As the years passed, White kept seeing Masekela on concert tours; they kept talking about Armstrong. “When I became a consultant for Economy Hall Jazz Tent [at The New Orleans Jazz & Heritage Festival] I asked Hugh if he was interested in doing an Armstrong tribute concert. He said yes.” White paused. “That was about ten years ago. He has a very busy schedule.”

Tribute to Satchmo
Masekela’s huge hit, “Grazing in the Grass,” has become a standard in the Treme Brass Band repertoire and for school bands in Carnival parades for years. Masekela was 14 years old in South Africa when an activist Anglican priest gave him a trumpet and organized a youth band. In 1953, on a trip to America, Father Trevor Huddleston met Armstrong and told him about the band. Armstrong gave Huddleston a trumpet for the band. Masekela never forgot the gesture, nor Huddleston, who was subsequently exiled for opposing apartheid.

“I think anybody from the 20th century, up to now, has to be aware that if it wasn’t for Louis Armstrong, we’d all be wearing powdered wigs,” Masekela once said. “Before Louis Armstrong, the world was definitely square, just like Christopher Columbus thought.” Masekela returned to South Africa when Nelson Mandela, freed after 37 years in prison, was elected president in 1991.

 On Thursday May 4, Masekela, 78, and White, 63, will finally unite for a Louis Armstrong tribute at Jazz Fest. White: “I think we’ll do a couple of songs from Armstrong’s early period in the 1920s and in those pieces, my style on clarinet will be more in the vein of Johnny Dodds,” the New Orleans clarinetist who moved to Chicago when Armstrong did, and played on the Hot 5 recordings with Armstrong in 1926. Dodds had a muscular tone with rich blues harmonies to complement Armstrong’s soaring melodic range on trumpet.
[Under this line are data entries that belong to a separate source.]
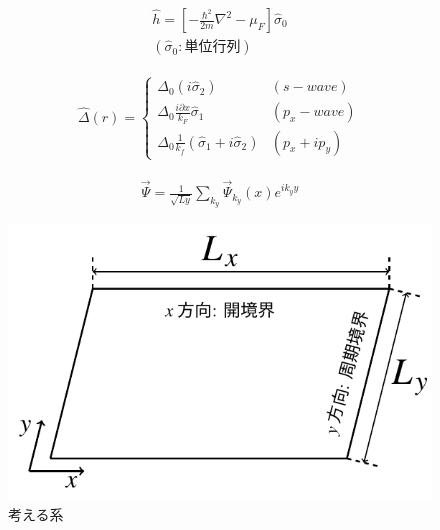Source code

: \documentclass{jsarticle}
\begin{document}
		\begin{align}
			\hat{h}=\left[-\frac{\hbar^2}{2m}\nabla^2-\mu_F \right]\hat{\sigma}_0　\\
			\left( \hat{\sigma}_0:単位行列 \right)
		\end{align}

		\begin{align}
			\hat{\Delta}(r)=
			\begin{cases}
				\Delta_0 \left( i \hat{\sigma}_2 \right) & \left( s-wave \right) \\
				\Delta_0\frac{i\partial x}{k_F}\hat{\sigma}_1 & \left( p_x-wave \right) \\
				\Delta_0\frac{1}{k_f} \left( \hat{\sigma}_1+i\hat{\sigma}_2 \right) & \left( p_x+ip_y \right)
			\end{cases}
			\label{Delta}
		\end{align}

		\begin{align}
			\vec{\Psi}=\frac{1}{\sqrt{Ly}}\sum_{k_y} \vec{\Psi}_{k_y}(x) e^{ik_yy}
		\end{align}

		\begin{figure}[H]
			\centering
			\includegraphics[scale=1]{figure1}
			\caption{考える系}
			\label{system}
		\end{figure}
\end{document}

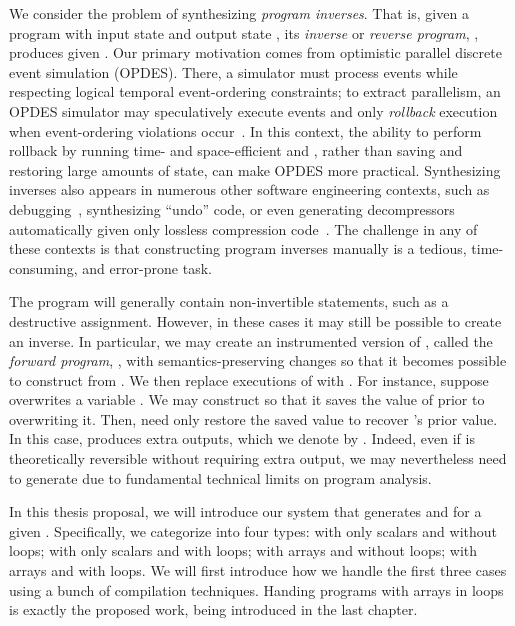 \documentclass[12pt]{gatech-thesis}
\begin{document}
We consider the problem of synthesizing \emph{program inverses}.
That is, given a program \Program with input state \Input and output state \Output, its \emph{inverse} or \emph{reverse program}, \Inverse, produces \Input given \Output.
Our primary motivation comes from optimistic parallel discrete event simulation (OPDES).
There, a simulator must process events while respecting logical temporal event-ordering constraints;
to extract parallelism, an OPDES simulator may speculatively execute events and only \emph{rollback} execution when event-ordering violations occur~\cite{Jefferson1985}.
In this context, the ability to perform rollback by running time- and space-efficient \Program and \Inverse, rather than saving and restoring large amounts of state, can make OPDES more practical.
%
Synthesizing inverses also appears in numerous other software engineering contexts, such as debugging~\cite{Biswas1999}, synthesizing ``undo'' code, or even generating decompressors automatically given only lossless compression code~\cite{Srivastava2011}.
The challenge in any of these contexts is that constructing program inverses manually is a tedious, time-consuming, and error-prone task.

The program \Program will generally contain non-invertible statements, such as a destructive assignment.
However, in these cases it may still be possible to create an inverse.
In particular, we may create an instrumented version of \Program, called the \emph{forward program}, \Forward, with semantics-preserving changes so that it becomes possible to construct \Inverse from \Forward.
We then replace executions of \Program with \Forward.
For instance, suppose \Program overwrites a variable \Var.
We may construct \Forward so that it saves the value of \Var prior to overwriting it.
Then, \Inverse need only restore the saved value to recover \Var's prior value.
In this case, \Forward produces extra outputs, which we denote by \ExtraOuts.
Indeed, even if \Program is theoretically reversible without requiring extra output, we may nevertheless need to generate \ExtraOuts due to fundamental technical limits on program analysis.

In this thesis proposal, we will introduce our system that generates \Forward and \Inverse for a given \Program. 
Specifically, we categorize \Program into four types: \Program with only scalars and without loops; \Program with only scalars and with loops; \Program with arrays and without loops; \Program with arrays and with loops.
We will first introduce how we handle the first three cases using a bunch of compilation techniques.
Handing programs with arrays in loops is exactly the proposed work, being introduced in the last chapter.
\end{document}

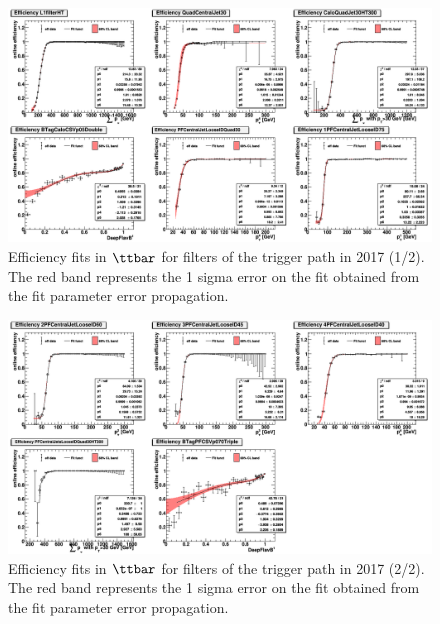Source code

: \begin{figure}[htbp!]
\begin{center}
    \includegraphics[width=0.9\linewidth]{Figures/AnalysisStrategy/triggerfits/TriggerEfficiencies_2017_TTBarCut_TTbar_2017_1_Fit.png}
\end{center}
\caption[Efficiency fits in $\ttbar$ for filters of the trigger path in 2017 (1/2)]{Efficiency fits in $\ttbar$ for filters of the trigger path in 2017 (1/2). The red band represents the 1 sigma error on the fit obtained from the fit parameter error propagation.}
\label{trigger:fig:TTbarFilterEfficiency2017_1}
\end{figure}
   
\begin{figure}[htbp!]
\begin{center}
    \includegraphics[width=0.9\linewidth]{Figures/AnalysisStrategy/triggerfits/TriggerEfficiencies_2017_TTBarCut_TTbar_2017_2_Fit.png}
\end{center}
\caption[Efficiency fits in $\ttbar$ for filters of the trigger path in 2017 (2/2)]{Efficiency fits in $\ttbar$ for filters of the trigger path in 2017 (2/2). The red band represents the 1 sigma error on the fit obtained from the fit parameter error propagation.}
\label{trigger:fig:TTbarFilterEfficiency2017_2}
\end{figure}

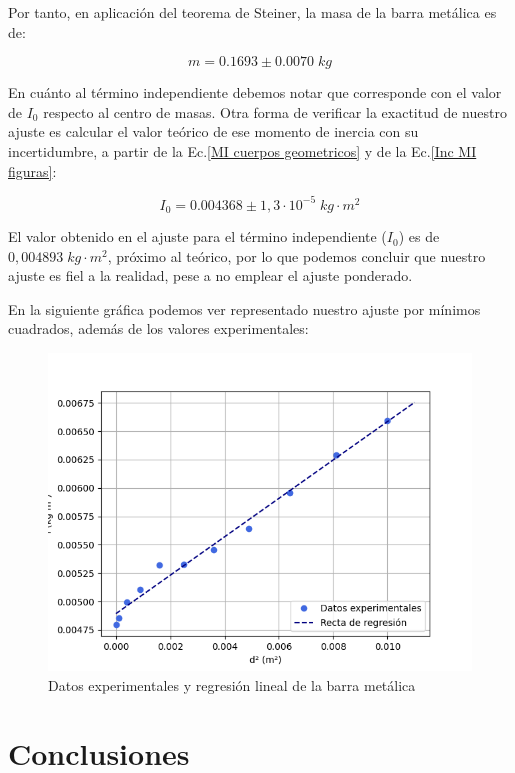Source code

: \documentclass[a4paper,12pt,titlepage]{report}
\begin{document}
Por tanto, en aplicación del teorema de Steiner, la masa de la barra metálica es de:

\begin{equation}
    m = 0.1693 \pm 0.0070 \; kg
\end{equation}

En cuánto al término independiente debemos notar que corresponde con el valor de $I_0$ respecto al centro de masas. Otra forma de verificar la exactitud de nuestro ajuste es calcular el valor teórico de ese momento de inercia con su incertidumbre, a partir de la Ec.\ref{MI cuerpos geometricos} y de la Ec.\ref{Inc MI figuras}:

\begin{equation}
    I_0 = 0.004368 \pm 1,3 \cdot 10^{-5} \; kg \cdot m^2
\end{equation}

El valor obtenido en el ajuste para el término independiente ($I_0$) es de $0,004893 \; kg\cdot m^2$, próximo al teórico, por lo que podemos concluir que nuestro ajuste es fiel a la realidad, pese a no emplear el ajuste ponderado.

En la siguiente gráfica podemos ver representado nuestro ajuste por mínimos cuadrados, además de los valores experimentales:

\begin{figure}[h!]
    \centering
    \includegraphics[width=0.75\linewidth]{Images/regSteiner2.png}
    \caption{Datos experimentales y regresión lineal de la barra metálica}
\end{figure}

\newpage

\section{Conclusiones}
\end{document}
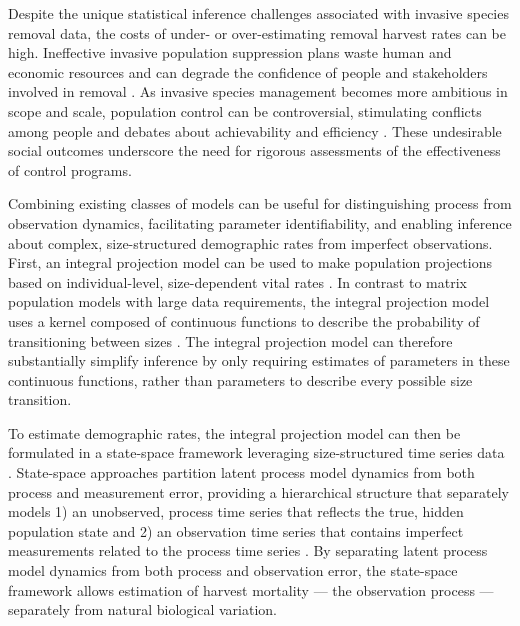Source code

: \documentclass{article}
\begin{document}
Despite the unique statistical inference challenges associated with invasive species removal data, the costs of under- or over-estimating removal harvest rates can be high. Ineffective invasive population suppression plans waste human and economic resources and can degrade the confidence of people and stakeholders involved in removal \parencite{tiberti2021alien}. As invasive species management becomes more ambitious in scope and scale, population control can be controversial, stimulating conflicts among people and debates about achievability and efficiency \parencite{crowley2017conflict}. These undesirable social outcomes underscore the need for rigorous assessments of the effectiveness of control programs.

Combining existing classes of models can be useful for distinguishing process from observation dynamics, facilitating parameter identifiability, and enabling inference about complex, size-structured demographic rates from imperfect observations. First, an integral projection model can be used to make population projections based on individual-level, size-dependent vital rates \parencite{merow2014advancing, rees2014building}. In contrast to matrix population models with large data requirements, the integral projection model uses a kernel composed of continuous functions to describe the probability of transitioning between sizes \parencite{ellner2006integral}. The integral projection model can therefore substantially simplify inference by only requiring estimates of parameters in these continuous functions, rather than parameters to describe every possible size transition. 

To estimate demographic rates, the integral projection model can then be formulated in a state-space framework leveraging size-structured time series data \parencite{white2016fitting}. State-space approaches partition latent process model dynamics from both process and measurement error, providing a hierarchical structure that separately models 1) an unobserved, process time series that reflects the true, hidden population state and 2) an observation time series that contains imperfect measurements related to the process time series \parencite{auger2021guide}. By separating latent process model dynamics from both process and observation error, the state-space framework allows estimation of harvest mortality — the observation process — separately from natural biological variation.
\end{document}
 “He used several clarinet players over the years until the All Stars became his touring band. I hear that fire and creativity in the early Hot 5 and Hot 7 recordings. His greatest period of visibility and success came many years later with the All Stars. The music was lighter and more commercial. I was telling my [Xavier University] students the other day that in the 1950s Armstrong was one of the most famous Americans and probably the most famous black man on earth. Who was a more famous African-American then? He toured Africa and was treated like a king.”

 In 1960, the year Masekela moved to New York, Armstrong did a four-month State Department tour of African countries. CBS newsman Edward E. Murrow traveled with him for a documentary, The Saga of Satchmo. The iconic image of that trip is Armstrong lifting his trumpet with the pyramids of Egypt behind him.

In mid-March, White sent Masekela a list of 50 songs from the Armstrong repertoire in different periods of his half-century career.  The band will include Leon Brown on trumpet, David Harris on trombone, Don Vappie on banjo, Rickie Monie on piano, and Kerry Lewis on standup bass. “I’m very excited that this is finally coming to fruition,” said White.
 


Show time

“A Salute to Louis Armstrong featuring Hugh Masekela and Dr. Michael White,” Thursday, May 4, 4:15 to 5:30 p.m., on the People’s Health stage at the 2017 New Orleans Jazz & Heritage Festival.